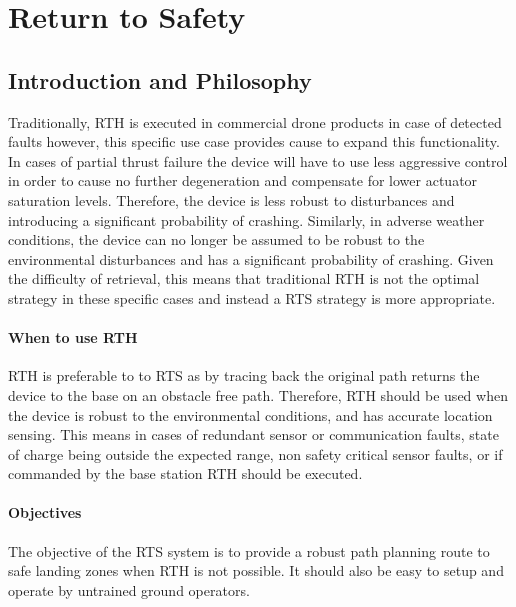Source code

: \newpage
{}
\section{Return to Safety} \label{Return to Safety}

\subsection{Introduction and Philosophy}\label{sub_section:tgt_RTS_intro}
Traditionally, \gls{RTH} is executed in commercial drone products in case of detected faults however, this specific use case provides cause to expand this functionality. In cases of partial thrust failure the device will have to use less aggressive control in order to cause no further degeneration and compensate for lower actuator saturation levels. Therefore, the device is less robust to disturbances and introducing a significant probability of crashing. Similarly, in adverse weather conditions, the device can no longer be assumed to be robust to the environmental disturbances and has a significant probability of crashing. Given the difficulty of retrieval, this means that traditional \gls{RTH} is not the optimal strategy in these specific cases and instead a \gls{RTS} strategy is more appropriate.
\paragraph{When to use \gls{RTH}}
\gls{RTH} is preferable to to \gls{RTS} as by tracing back the original path returns the device to the base on an obstacle free path. Therefore, \gls{RTH} should be used when the device is robust to the environmental conditions, and  has accurate location sensing. This means in cases of redundant sensor or communication faults, state of charge being outside the expected range, non safety critical sensor faults, or if commanded by the base station \gls{RTH} should be executed.
\paragraph{Objectives}
The objective of the \gls{RTS} system is to provide a robust path planning route to safe landing zones when \gls{RTH} is not possible. It should also be easy to setup and operate by untrained ground operators.



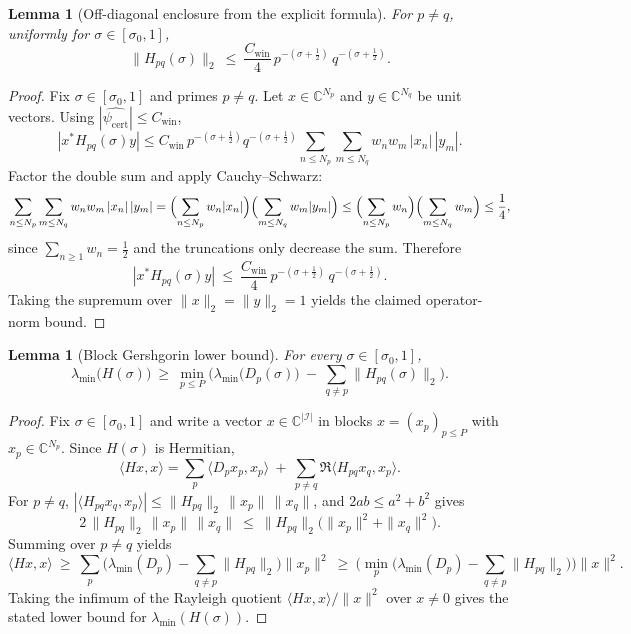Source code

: \documentclass[11pt]{article}
\newtheorem{lemma}[theorem]{Lemma}
\theoremstyle{definition}
\theoremstyle{remark}
\theoremstyle{definition}
\newcommand{\C}{\mathbb{C}}
\begin{document}
\begin{lemma}[Off-diagonal enclosure from the explicit formula]\label{lem:offdiag-enclosure}
For $p\neq q$, uniformly for $\sigma\in[\sigma_0,1]$,
\[
  \|H_{pq}(\sigma)\|_2\ \le\ \frac{C_{\mathrm{win}}}{4}\,p^{-(\sigma+\tfrac12)}\,q^{-(\sigma+\tfrac12)}.
\]
\end{lemma}
\begin{proof}
Fix $\sigma\in[\sigma_0,1]$ and primes $p\neq q$. Let $x\in\C^{N_p}$ and $y\in\C^{N_q}$ be unit vectors.
Using $|\widehat{\psi_{\mathrm{cert}}}|\le C_{\mathrm{win}}$,
\[
  |x^*H_{pq}(\sigma)y|
  \le C_{\mathrm{win}}\,p^{-(\sigma+\tfrac12)}q^{-(\sigma+\tfrac12)}
     \sum_{n\le N_p}\sum_{m\le N_q} w_n w_m\,|x_n|\,|y_m|.
\]
Factor the double sum and apply Cauchy--Schwarz:
\[
  \sum_{n\le N_p}\sum_{m\le N_q} w_n w_m\,|x_n|\,|y_m|
  =\Bigl(\sum_{n\le N_p} w_n|x_n|\Bigr)\Bigl(\sum_{m\le N_q} w_m|y_m|\Bigr)
  \le\Bigl(\sum_{n\le N_p} w_n\Bigr)\Bigl(\sum_{m\le N_q} w_m\Bigr)
  \le \frac14,
\]
since $\sum_{n\ge 1}w_n=\tfrac12$ and the truncations only decrease the sum.
Therefore
\[
  |x^*H_{pq}(\sigma)y|\ \le\ \frac{C_{\mathrm{win}}}{4}\,p^{-(\sigma+\tfrac12)}\,q^{-(\sigma+\tfrac12)}.
\]
Taking the supremum over $\|x\|_2=\|y\|_2=1$ yields the claimed operator-norm bound.
\end{proof}
\begin{lemma}[Block Gershgorin lower bound]\label{lem:block-gersh}
For every $\sigma\in[\sigma_0,1]$,
\[
  \lambda_{\min}\big(H(\sigma)\big)\ \ge\ \min_{p\le P}\Big(\lambda_{\min}\big(D_p(\sigma)\big)\ -\ \sum_{q\ne p}\|H_{pq}(\sigma)\|_2\Big).
\]
\end{lemma}
\begin{proof}
Fix $\sigma\in[\sigma_0,1]$ and write a vector $x\in\C^{|\mathcal I|}$ in blocks $x=(x_p)_{p\le P}$ with $x_p\in\C^{N_p}$. Since $H(\sigma)$ is Hermitian,
\[
  \langle Hx,x\rangle
  =\sum_{p}\langle D_p x_p,x_p\rangle\ +\ \sum_{p\neq q}\Re\langle H_{pq}x_q,x_p\rangle.
\]
For $p\neq q$, $|\langle H_{pq}x_q,x_p\rangle|\le \|H_{pq}\|_2\,\|x_p\|\,\|x_q\|$, and $2ab\le a^2+b^2$ gives
\[
  2\,\|H_{pq}\|_2\,\|x_p\|\,\|x_q\|\ \le\ \|H_{pq}\|_2\big(\|x_p\|^2+\|x_q\|^2\big).
\]
Summing over $p\neq q$ yields
\[
  \langle Hx,x\rangle\ \ge\ \sum_p \Big(\lambda_{\min}(D_p)-\sum_{q\neq p}\|H_{pq}\|_2\Big)\|x_p\|^2
  \ \ge\ \Big(\min_{p}\Big(\lambda_{\min}(D_p)-\sum_{q\neq p}\|H_{pq}\|_2\Big)\Big)\|x\|^2.
\]
Taking the infimum of the Rayleigh quotient $\langle Hx,x\rangle/\|x\|^2$ over $x\neq0$ gives the stated lower bound for $\lambda_{\min}(H(\sigma))$.
\end{proof}
\end{document}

▸ **EXERCISE DETAILS**: Do not include the images; transcribe the rest of the listing exactly.

▸ **RESULT FOR THIS EXERCISE**:
Source code

: \newpage
{}
\section{Return to Safety} \label{Return to Safety}

\subsection{Introduction and Philosophy}\label{sub_section:tgt_RTS_intro}
Traditionally, \gls{RTH} is executed in commercial drone products in case of detected faults however, this specific use case provides cause to expand this functionality. In cases of partial thrust failure the device will have to use less aggressive control in order to cause no further degeneration and compensate for lower actuator saturation levels. Therefore, the device is less robust to disturbances and introducing a significant probability of crashing. Similarly, in adverse weather conditions, the device can no longer be assumed to be robust to the environmental disturbances and has a significant probability of crashing. Given the difficulty of retrieval, this means that traditional \gls{RTH} is not the optimal strategy in these specific cases and instead a \gls{RTS} strategy is more appropriate.
\paragraph{When to use \gls{RTH}}
\gls{RTH} is preferable to to \gls{RTS} as by tracing back the original path returns the device to the base on an obstacle free path. Therefore, \gls{RTH} should be used when the device is robust to the environmental conditions, and  has accurate location sensing. This means in cases of redundant sensor or communication faults, state of charge being outside the expected range, non safety critical sensor faults, or if commanded by the base station \gls{RTH} should be executed.
\paragraph{Objectives}
The objective of the \gls{RTS} system is to provide a robust path planning route to safe landing zones when \gls{RTH} is not possible. It should also be easy to setup and operate by untrained ground operators.



Source code

: \documentclass[11pt]{article}
\newtheorem{lemma}[theorem]{Lemma}
\theoremstyle{definition}
\theoremstyle{remark}
\theoremstyle{definition}
\newcommand{\C}{\mathbb{C}}
\begin{document}
\begin{lemma}[Off-diagonal enclosure from the explicit formula]\label{lem:offdiag-enclosure}
For $p\neq q$, uniformly for $\sigma\in[\sigma_0,1]$,
\[
  \|H_{pq}(\sigma)\|_2\ \le\ \frac{C_{\mathrm{win}}}{4}\,p^{-(\sigma+\tfrac12)}\,q^{-(\sigma+\tfrac12)}.
\]
\end{lemma}
\begin{proof}
Fix $\sigma\in[\sigma_0,1]$ and primes $p\neq q$. Let $x\in\C^{N_p}$ and $y\in\C^{N_q}$ be unit vectors.
Using $|\widehat{\psi_{\mathrm{cert}}}|\le C_{\mathrm{win}}$,
\[
  |x^*H_{pq}(\sigma)y|
  \le C_{\mathrm{win}}\,p^{-(\sigma+\tfrac12)}q^{-(\sigma+\tfrac12)}
     \sum_{n\le N_p}\sum_{m\le N_q} w_n w_m\,|x_n|\,|y_m|.
\]
Factor the double sum and apply Cauchy--Schwarz:
\[
  \sum_{n\le N_p}\sum_{m\le N_q} w_n w_m\,|x_n|\,|y_m|
  =\Bigl(\sum_{n\le N_p} w_n|x_n|\Bigr)\Bigl(\sum_{m\le N_q} w_m|y_m|\Bigr)
  \le\Bigl(\sum_{n\le N_p} w_n\Bigr)\Bigl(\sum_{m\le N_q} w_m\Bigr)
  \le \frac14,
\]
since $\sum_{n\ge 1}w_n=\tfrac12$ and the truncations only decrease the sum.
Therefore
\[
  |x^*H_{pq}(\sigma)y|\ \le\ \frac{C_{\mathrm{win}}}{4}\,p^{-(\sigma+\tfrac12)}\,q^{-(\sigma+\tfrac12)}.
\]
Taking the supremum over $\|x\|_2=\|y\|_2=1$ yields the claimed operator-norm bound.
\end{proof}
\begin{lemma}[Block Gershgorin lower bound]\label{lem:block-gersh}
For every $\sigma\in[\sigma_0,1]$,
\[
  \lambda_{\min}\big(H(\sigma)\big)\ \ge\ \min_{p\le P}\Big(\lambda_{\min}\big(D_p(\sigma)\big)\ -\ \sum_{q\ne p}\|H_{pq}(\sigma)\|_2\Big).
\]
\end{lemma}
\begin{proof}
Fix $\sigma\in[\sigma_0,1]$ and write a vector $x\in\C^{|\mathcal I|}$ in blocks $x=(x_p)_{p\le P}$ with $x_p\in\C^{N_p}$. Since $H(\sigma)$ is Hermitian,
\[
  \langle Hx,x\rangle
  =\sum_{p}\langle D_p x_p,x_p\rangle\ +\ \sum_{p\neq q}\Re\langle H_{pq}x_q,x_p\rangle.
\]
For $p\neq q$, $|\langle H_{pq}x_q,x_p\rangle|\le \|H_{pq}\|_2\,\|x_p\|\,\|x_q\|$, and $2ab\le a^2+b^2$ gives
\[
  2\,\|H_{pq}\|_2\,\|x_p\|\,\|x_q\|\ \le\ \|H_{pq}\|_2\big(\|x_p\|^2+\|x_q\|^2\big).
\]
Summing over $p\neq q$ yields
\[
  \langle Hx,x\rangle\ \ge\ \sum_p \Big(\lambda_{\min}(D_p)-\sum_{q\neq p}\|H_{pq}\|_2\Big)\|x_p\|^2
  \ \ge\ \Big(\min_{p}\Big(\lambda_{\min}(D_p)-\sum_{q\neq p}\|H_{pq}\|_2\Big)\Big)\|x\|^2.
\]
Taking the infimum of the Rayleigh quotient $\langle Hx,x\rangle/\|x\|^2$ over $x\neq0$ gives the stated lower bound for $\lambda_{\min}(H(\sigma))$.
\end{proof}
\end{document}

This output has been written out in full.